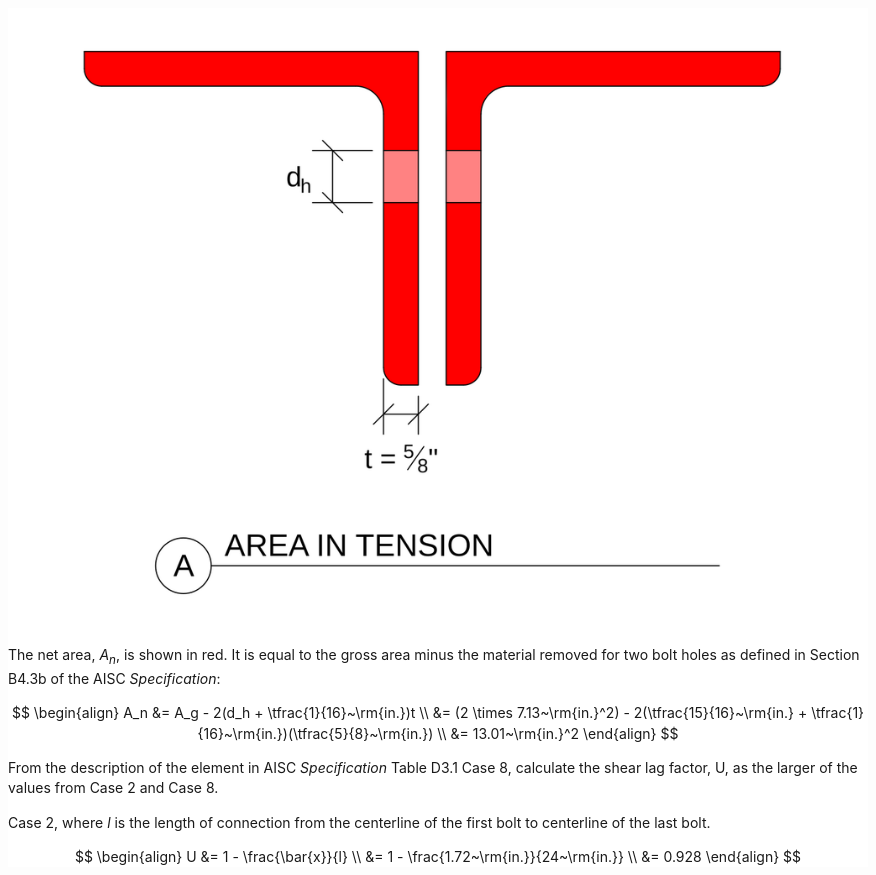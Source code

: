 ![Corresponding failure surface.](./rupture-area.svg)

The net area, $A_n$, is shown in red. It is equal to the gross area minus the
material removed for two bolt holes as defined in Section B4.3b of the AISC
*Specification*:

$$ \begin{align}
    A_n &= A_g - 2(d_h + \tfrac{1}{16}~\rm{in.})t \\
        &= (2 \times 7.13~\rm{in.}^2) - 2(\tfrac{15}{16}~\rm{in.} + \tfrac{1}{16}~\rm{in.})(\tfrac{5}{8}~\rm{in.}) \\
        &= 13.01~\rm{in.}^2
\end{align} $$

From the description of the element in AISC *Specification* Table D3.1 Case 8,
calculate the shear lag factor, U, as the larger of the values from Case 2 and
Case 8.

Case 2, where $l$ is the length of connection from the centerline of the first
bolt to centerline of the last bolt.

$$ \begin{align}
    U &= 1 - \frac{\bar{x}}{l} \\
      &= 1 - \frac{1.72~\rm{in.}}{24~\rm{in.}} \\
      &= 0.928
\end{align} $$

——

Retrieve all lines from the data that contain the string "AISC".

material removed for two bolt holes as defined in Section B4.3b of the AISC
From the description of the element in AISC *Specification* Table D3.1 Case 8,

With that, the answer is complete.